TASK TO CARRY OUT:
Give back exactly the lines of the material below that start at the line containing "- [Fallout 4](https://en.wikipedia.org/wiki/Fallout_4)" and end at the line containing "- [Final Fantasy X-2 HD", and no others.

RECORDED INFORMATION:

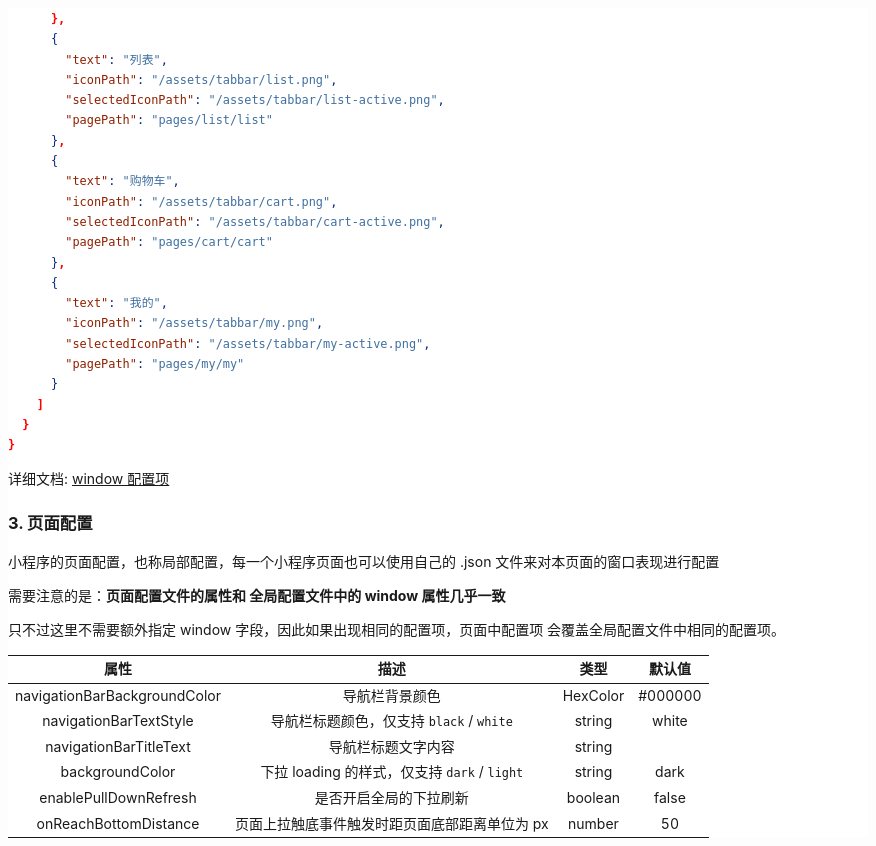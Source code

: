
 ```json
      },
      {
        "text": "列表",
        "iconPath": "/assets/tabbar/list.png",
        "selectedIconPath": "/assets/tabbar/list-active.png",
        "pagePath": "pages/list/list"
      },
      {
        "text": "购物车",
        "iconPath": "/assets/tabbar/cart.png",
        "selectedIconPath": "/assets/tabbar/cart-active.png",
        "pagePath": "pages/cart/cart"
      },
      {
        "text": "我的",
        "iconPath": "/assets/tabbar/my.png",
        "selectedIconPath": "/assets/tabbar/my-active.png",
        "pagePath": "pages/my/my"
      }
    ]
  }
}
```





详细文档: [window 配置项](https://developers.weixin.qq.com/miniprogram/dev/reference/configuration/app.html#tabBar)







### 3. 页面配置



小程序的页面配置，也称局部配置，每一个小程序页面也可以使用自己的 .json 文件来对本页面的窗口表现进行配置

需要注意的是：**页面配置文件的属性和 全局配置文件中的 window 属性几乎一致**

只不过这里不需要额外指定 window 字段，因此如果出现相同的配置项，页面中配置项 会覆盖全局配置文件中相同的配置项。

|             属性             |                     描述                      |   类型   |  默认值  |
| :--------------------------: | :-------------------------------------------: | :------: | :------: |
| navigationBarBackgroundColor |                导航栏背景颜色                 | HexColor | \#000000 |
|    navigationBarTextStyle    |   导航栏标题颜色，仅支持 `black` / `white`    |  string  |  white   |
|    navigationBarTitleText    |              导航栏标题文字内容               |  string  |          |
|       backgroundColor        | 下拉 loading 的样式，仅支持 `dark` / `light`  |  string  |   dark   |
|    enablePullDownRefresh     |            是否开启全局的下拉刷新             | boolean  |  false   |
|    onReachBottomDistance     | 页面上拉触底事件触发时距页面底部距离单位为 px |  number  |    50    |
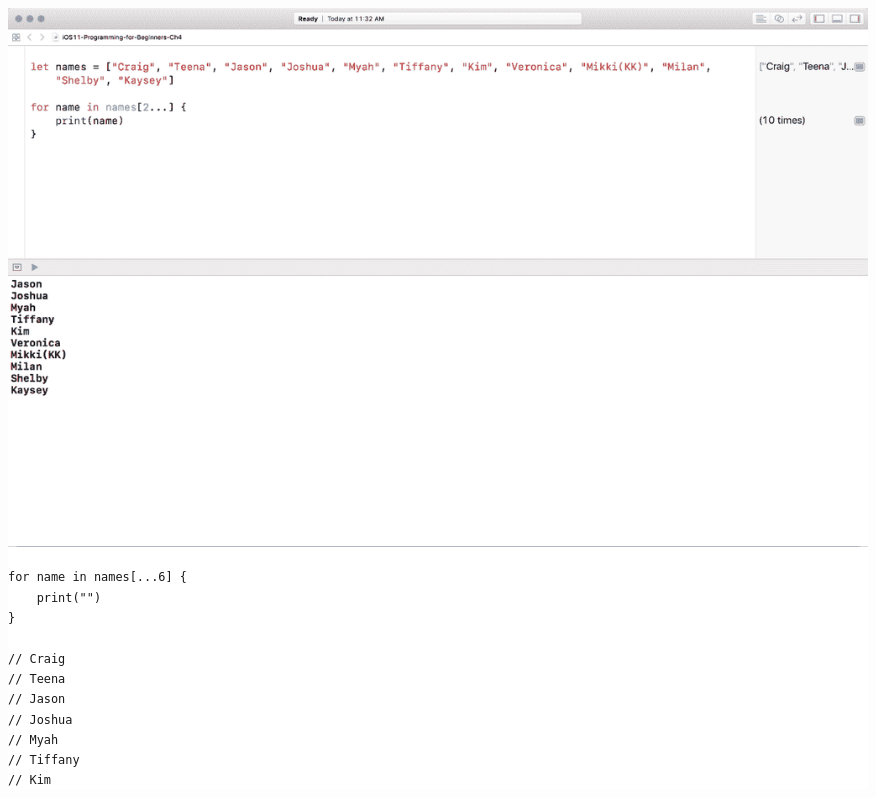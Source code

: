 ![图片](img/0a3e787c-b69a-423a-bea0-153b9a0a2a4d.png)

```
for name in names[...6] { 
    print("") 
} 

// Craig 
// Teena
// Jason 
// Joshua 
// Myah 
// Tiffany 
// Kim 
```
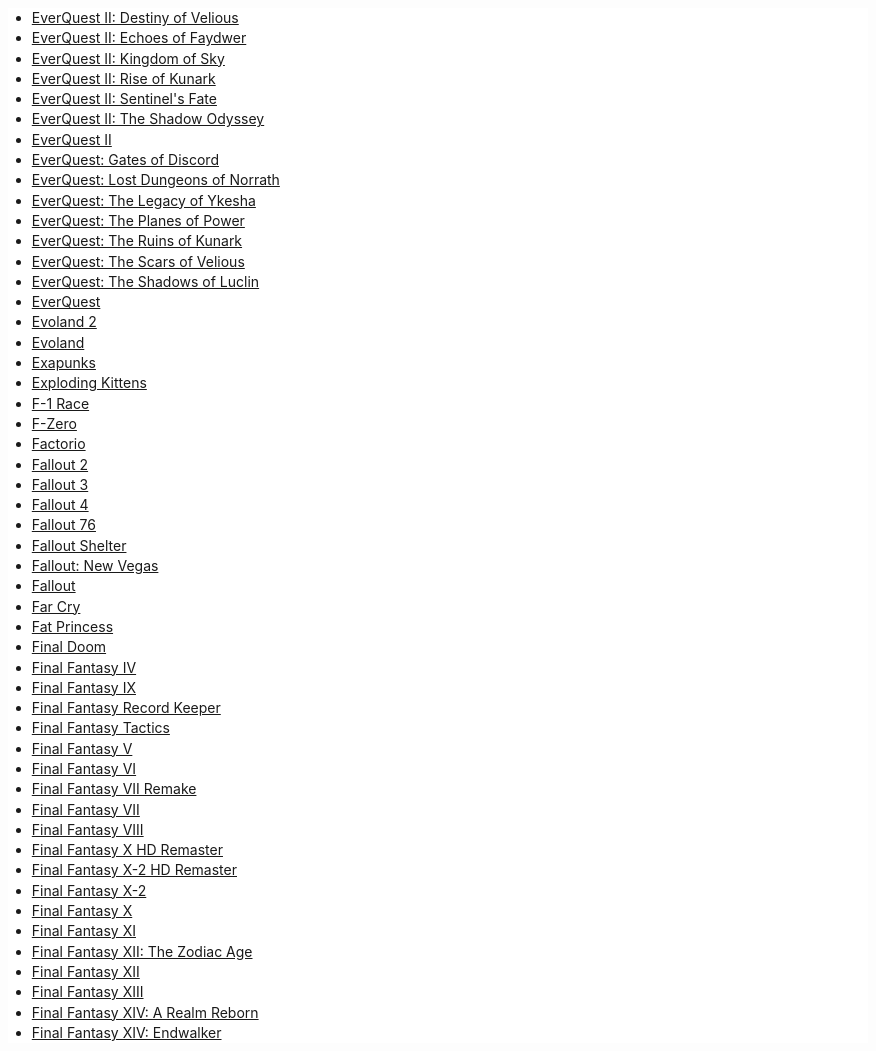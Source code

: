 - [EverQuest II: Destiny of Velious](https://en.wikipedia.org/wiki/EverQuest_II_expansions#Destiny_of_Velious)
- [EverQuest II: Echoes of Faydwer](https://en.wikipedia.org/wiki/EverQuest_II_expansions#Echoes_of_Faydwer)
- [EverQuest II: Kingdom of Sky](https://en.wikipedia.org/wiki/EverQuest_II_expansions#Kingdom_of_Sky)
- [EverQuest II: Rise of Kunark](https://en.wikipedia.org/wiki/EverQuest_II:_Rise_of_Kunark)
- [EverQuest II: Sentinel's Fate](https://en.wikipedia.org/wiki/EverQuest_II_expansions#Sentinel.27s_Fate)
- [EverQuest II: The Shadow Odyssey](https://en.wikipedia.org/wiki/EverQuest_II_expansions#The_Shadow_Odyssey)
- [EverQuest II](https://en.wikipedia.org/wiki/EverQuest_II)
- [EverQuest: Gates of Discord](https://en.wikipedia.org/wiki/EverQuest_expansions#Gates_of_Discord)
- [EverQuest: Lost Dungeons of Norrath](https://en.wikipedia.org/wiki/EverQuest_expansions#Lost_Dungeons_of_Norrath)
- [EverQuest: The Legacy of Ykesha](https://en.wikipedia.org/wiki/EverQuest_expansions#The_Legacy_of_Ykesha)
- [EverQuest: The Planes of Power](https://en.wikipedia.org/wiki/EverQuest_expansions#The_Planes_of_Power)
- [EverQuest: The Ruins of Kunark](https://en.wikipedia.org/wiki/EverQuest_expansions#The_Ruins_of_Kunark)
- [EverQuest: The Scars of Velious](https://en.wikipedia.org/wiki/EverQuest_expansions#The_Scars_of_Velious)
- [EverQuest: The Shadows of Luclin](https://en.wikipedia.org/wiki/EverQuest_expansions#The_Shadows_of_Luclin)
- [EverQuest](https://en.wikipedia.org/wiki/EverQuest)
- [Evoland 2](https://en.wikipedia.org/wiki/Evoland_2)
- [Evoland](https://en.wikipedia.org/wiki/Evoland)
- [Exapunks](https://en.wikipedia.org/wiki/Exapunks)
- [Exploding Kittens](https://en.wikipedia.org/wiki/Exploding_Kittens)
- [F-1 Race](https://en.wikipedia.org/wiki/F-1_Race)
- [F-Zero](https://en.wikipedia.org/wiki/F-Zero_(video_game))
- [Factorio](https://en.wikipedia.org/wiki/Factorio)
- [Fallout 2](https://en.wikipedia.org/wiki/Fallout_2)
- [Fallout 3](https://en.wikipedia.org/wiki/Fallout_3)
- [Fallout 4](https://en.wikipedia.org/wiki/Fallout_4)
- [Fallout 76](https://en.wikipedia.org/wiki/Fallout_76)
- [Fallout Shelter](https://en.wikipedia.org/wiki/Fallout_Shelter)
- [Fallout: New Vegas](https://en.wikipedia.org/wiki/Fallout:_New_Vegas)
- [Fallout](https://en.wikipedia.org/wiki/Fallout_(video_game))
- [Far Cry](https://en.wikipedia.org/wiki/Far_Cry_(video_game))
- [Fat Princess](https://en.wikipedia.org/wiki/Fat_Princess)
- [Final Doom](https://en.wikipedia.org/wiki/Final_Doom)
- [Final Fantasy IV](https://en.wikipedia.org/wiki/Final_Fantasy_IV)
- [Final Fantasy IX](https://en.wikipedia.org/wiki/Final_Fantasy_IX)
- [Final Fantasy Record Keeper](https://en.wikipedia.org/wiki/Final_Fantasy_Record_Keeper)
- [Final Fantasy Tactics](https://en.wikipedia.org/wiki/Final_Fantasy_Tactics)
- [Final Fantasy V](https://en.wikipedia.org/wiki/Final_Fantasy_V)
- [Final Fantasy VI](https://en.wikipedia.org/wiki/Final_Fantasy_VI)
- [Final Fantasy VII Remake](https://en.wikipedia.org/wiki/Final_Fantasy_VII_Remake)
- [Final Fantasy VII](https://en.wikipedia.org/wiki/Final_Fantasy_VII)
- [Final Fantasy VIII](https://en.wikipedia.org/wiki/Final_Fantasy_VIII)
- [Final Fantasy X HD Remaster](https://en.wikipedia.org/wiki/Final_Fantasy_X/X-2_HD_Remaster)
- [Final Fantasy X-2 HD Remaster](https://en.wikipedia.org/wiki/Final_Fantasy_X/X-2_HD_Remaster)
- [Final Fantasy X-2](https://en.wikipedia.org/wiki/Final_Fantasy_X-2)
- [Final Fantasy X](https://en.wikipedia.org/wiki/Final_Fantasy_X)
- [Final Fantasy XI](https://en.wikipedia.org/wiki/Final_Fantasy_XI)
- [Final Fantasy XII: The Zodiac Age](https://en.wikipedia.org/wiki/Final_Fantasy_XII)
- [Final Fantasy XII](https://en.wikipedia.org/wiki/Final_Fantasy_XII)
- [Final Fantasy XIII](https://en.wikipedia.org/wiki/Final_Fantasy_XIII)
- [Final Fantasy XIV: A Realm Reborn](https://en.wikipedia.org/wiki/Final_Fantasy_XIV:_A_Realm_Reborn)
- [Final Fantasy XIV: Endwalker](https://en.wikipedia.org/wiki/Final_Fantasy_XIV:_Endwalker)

COMPLETED TASK:
- [Fallout 4](https://en.wikipedia.org/wiki/Fallout_4)
- [Fallout 76](https://en.wikipedia.org/wiki/Fallout_76)
- [Fallout Shelter](https://en.wikipedia.org/wiki/Fallout_Shelter)
- [Fallout: New Vegas](https://en.wikipedia.org/wiki/Fallout:_New_Vegas)
- [Fallout](https://en.wikipedia.org/wiki/Fallout_(video_game))
- [Far Cry](https://en.wikipedia.org/wiki/Far_Cry_(video_game))
- [Fat Princess](https://en.wikipedia.org/wiki/Fat_Princess)
- [Final Doom](https://en.wikipedia.org/wiki/Final_Doom)
- [Final Fantasy IV](https://en.wikipedia.org/wiki/Final_Fantasy_IV)
- [Final Fantasy IX](https://en.wikipedia.org/wiki/Final_Fantasy_IX)
- [Final Fantasy Record Keeper](https://en.wikipedia.org/wiki/Final_Fantasy_Record_Keeper)
- [Final Fantasy Tactics](https://en.wikipedia.org/wiki/Final_Fantasy_Tactics)
- [Final Fantasy V](https://en.wikipedia.org/wiki/Final_Fantasy_V)
- [Final Fantasy VI](https://en.wikipedia.org/wiki/Final_Fantasy_VI)
- [Final Fantasy VII Remake](https://en.wikipedia.org/wiki/Final_Fantasy_VII_Remake)
- [Final Fantasy VII](https://en.wikipedia.org/wiki/Final_Fantasy_VII)
- [Final Fantasy VIII](https://en.wikipedia.org/wiki/Final_Fantasy_VIII)
- [Final Fantasy X HD Remaster](https://en.wikipedia.org/wiki/Final_Fantasy_X/X-2_HD_Remaster)
- [Final Fantasy X-2 HD Remaster](https://en.wikipedia.org/wiki/Final_Fantasy_X/X-2_HD_Remaster)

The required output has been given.